Si uno acepta que nuestro principal problema hoy no radica en el acceso al poder sino en la funcionalidad y calidad del gobierno, la solución no se va a encontrar en los procesos electorales (más reformas, segundas vueltas). La democracia sirve para definir quien accede al gobierno y, en un sentido más amplio, cuáles son los procedimientos para la toma de decisiones en la sociedad; sin embargo, la entidad dedicada a la administración de las decisiones y al cumplimiento de las funciones esenciales que la sociedad demanda del gobierno depende del gobierno mismo y ese es el eslabón débil en la realidad mexicana actual.
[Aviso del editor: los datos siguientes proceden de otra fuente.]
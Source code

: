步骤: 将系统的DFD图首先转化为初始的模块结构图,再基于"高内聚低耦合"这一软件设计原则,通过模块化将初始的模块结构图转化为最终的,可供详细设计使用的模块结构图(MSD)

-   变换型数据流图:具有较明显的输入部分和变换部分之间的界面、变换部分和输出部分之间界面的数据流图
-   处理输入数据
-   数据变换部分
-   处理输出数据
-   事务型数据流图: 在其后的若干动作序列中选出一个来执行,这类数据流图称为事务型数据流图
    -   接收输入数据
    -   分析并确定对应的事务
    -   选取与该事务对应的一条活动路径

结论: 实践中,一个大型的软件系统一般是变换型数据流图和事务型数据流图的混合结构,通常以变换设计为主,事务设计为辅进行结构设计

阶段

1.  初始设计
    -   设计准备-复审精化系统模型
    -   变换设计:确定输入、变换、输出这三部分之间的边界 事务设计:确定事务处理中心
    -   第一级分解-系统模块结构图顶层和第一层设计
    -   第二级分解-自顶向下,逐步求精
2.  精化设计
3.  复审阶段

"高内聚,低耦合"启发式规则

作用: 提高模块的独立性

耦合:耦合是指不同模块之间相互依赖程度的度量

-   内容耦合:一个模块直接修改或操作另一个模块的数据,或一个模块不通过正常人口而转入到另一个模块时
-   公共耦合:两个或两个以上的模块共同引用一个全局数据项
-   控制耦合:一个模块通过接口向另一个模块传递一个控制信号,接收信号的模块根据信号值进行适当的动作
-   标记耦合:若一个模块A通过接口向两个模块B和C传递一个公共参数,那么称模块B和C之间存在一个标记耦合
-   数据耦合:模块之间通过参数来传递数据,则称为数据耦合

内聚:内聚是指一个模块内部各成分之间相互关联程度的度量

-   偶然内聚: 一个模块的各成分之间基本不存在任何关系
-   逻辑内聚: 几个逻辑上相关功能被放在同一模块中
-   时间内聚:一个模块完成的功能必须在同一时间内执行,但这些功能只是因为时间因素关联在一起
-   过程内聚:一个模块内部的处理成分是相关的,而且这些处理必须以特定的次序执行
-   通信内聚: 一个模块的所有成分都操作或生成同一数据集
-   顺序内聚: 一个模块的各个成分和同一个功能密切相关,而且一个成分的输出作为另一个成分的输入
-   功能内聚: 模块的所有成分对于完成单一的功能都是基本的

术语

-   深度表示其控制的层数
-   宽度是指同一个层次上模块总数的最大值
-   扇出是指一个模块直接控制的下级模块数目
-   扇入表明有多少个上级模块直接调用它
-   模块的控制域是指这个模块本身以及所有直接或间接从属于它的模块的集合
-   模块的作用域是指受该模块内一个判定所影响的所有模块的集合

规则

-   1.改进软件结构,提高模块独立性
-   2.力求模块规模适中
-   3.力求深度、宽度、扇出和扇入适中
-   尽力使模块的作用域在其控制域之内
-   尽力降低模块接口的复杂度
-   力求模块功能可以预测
Nuestro sistema de gobierno es una herencia que se remonta a la era del porfiriato y que, por mucho que haya funcionado entonces, no tiene capacidad alguna para responder a las realidades y circunstancias del siglo XXI. En aquella era, el país era pequeño en población, muy concentrado geográficamente y la economía se circunscribía, en lo fundamental, a actividades primarias. Más importante, no existían las comunicaciones de hoy ni la disponibilidad ubicua e instantánea de información y el poder del gobierno -organizado, centralizado y totalmente enfocado- mantenía el orden a como fuera necesario. La vida simple demandaba un sistema educativo simple y, en su mayoría, sesgado hacia las zonas urbanas.
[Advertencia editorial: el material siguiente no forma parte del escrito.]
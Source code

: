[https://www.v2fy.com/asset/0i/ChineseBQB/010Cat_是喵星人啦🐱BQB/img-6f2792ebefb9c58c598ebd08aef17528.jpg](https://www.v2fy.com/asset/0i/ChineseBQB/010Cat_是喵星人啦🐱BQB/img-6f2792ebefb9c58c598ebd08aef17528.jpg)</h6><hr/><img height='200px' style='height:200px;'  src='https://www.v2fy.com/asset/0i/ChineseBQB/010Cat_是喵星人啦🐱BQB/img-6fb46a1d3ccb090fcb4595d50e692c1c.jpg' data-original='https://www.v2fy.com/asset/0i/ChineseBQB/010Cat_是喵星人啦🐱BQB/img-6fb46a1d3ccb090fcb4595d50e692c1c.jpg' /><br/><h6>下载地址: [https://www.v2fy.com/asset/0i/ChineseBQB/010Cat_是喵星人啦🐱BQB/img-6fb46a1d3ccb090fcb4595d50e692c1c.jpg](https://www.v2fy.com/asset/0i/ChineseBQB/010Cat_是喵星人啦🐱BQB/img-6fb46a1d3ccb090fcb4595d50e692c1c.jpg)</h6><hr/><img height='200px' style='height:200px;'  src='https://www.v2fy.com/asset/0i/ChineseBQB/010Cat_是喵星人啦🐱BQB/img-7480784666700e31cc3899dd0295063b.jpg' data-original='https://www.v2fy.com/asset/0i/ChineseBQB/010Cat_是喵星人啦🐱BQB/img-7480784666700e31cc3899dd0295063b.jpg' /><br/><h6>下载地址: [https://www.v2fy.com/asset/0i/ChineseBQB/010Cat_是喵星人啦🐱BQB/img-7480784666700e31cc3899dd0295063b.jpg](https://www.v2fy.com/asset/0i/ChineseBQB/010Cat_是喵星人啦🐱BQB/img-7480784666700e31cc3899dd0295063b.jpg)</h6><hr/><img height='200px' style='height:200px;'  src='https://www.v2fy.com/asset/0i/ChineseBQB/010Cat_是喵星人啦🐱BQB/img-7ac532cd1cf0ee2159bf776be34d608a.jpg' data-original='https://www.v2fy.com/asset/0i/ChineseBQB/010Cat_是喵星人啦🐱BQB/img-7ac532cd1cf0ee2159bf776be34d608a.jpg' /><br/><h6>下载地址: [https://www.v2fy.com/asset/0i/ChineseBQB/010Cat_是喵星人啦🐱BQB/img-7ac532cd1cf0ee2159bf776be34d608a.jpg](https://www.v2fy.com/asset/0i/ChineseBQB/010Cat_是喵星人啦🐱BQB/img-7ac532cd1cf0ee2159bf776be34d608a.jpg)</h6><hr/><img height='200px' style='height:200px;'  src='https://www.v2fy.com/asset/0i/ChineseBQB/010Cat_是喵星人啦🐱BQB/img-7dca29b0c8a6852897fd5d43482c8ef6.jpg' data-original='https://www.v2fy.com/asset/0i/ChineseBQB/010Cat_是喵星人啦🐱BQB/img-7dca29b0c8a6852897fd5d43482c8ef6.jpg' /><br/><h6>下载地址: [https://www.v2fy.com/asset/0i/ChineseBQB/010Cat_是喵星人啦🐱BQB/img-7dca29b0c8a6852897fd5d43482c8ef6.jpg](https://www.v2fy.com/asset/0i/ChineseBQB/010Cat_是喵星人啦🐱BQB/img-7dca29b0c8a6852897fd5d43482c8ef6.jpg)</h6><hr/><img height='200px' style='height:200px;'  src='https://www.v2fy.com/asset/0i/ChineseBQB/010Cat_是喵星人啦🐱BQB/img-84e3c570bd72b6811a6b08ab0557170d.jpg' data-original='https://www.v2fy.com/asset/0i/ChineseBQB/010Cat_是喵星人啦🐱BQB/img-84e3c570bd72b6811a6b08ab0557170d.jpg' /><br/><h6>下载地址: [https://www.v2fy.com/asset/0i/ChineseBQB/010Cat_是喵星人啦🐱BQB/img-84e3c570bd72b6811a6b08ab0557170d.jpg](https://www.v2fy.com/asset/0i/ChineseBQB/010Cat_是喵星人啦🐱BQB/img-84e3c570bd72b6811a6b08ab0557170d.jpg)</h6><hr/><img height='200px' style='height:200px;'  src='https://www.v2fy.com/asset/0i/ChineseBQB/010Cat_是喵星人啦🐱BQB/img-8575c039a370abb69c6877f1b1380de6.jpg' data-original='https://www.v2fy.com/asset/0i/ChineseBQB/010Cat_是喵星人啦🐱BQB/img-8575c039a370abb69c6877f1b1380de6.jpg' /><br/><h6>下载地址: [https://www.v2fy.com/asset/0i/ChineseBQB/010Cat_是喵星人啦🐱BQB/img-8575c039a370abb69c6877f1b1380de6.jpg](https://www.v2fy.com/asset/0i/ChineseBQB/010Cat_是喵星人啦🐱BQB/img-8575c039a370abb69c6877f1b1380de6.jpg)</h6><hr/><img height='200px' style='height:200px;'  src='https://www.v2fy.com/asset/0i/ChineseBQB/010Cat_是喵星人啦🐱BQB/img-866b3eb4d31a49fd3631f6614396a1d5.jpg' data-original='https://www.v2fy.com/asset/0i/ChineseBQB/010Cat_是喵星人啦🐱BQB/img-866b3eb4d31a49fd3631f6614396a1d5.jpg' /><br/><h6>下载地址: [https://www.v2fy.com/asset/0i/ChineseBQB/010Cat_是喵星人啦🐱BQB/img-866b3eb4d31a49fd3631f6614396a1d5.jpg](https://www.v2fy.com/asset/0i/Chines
Hoy en día, el país es enorme en población, su diversidad y dispersión extraordinaria, (casi) toda ella con acceso instantáneo a lo que ocurre en el resto del mundo y, en un número creciente, dependiente de sus ingresos del exterior. Además, el éxito económico de hoy no depende de la actividad manual de las personas sino de su creatividad en el más amplio sentido del término, lo que implica la necesidad de un sistema educativo de otra naturaleza. El punto es, simple y llanamente, que el sistema de gobierno que tenemos quizá sirva para gobernar el centro de la ciudad de México y de otras ciudades, pero la realidad en el resto del país es de ausencia de gobierno. Peor, aunque no hay gobierno, sí hay gobernadores que expolian y depredan.
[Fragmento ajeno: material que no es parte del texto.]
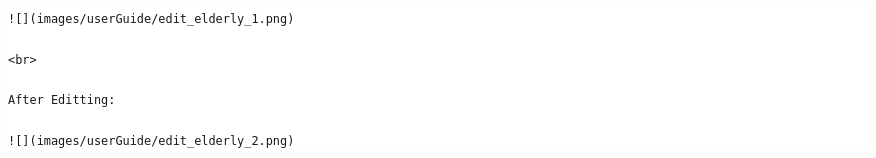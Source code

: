     ![](images/userGuide/edit_elderly_1.png)

    <br>
   
    After Editting:

    ![](images/userGuide/edit_elderly_2.png)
Cuando estaba yo en la universidad, el profesor y filósofo Elliot Aristóteles Maquiavelo Montesquieu Feldman, planteó un enigma el primer día de clases: los candidatos a regidores de la ciudad de Boston se gastan hasta un cuarto de millón de dólares en sus campañas para lograr una chamba que les pagará 15 mil dólares de salario anual. “Piensen en esto y díganme a qué conclusión llegan.” Lo peculiar de la discusión subsiguiente fue que mientras que los estadounidenses se perdían en escenarios teóricamente posibles, a ninguno de los latinoamericanos le pareció algo extraño. Para estos era vida cotidiana.
Problemas no nos faltan, pero ninguno tiene las dimensiones de la carencia central de nuestra era: la falta de gobierno. Nada se compara a ello porque lo que vivimos es un sistema de extorsión y corrupción institucionalizado, eso sí, por consenso, pero sin capacidad o disposición a gobernar.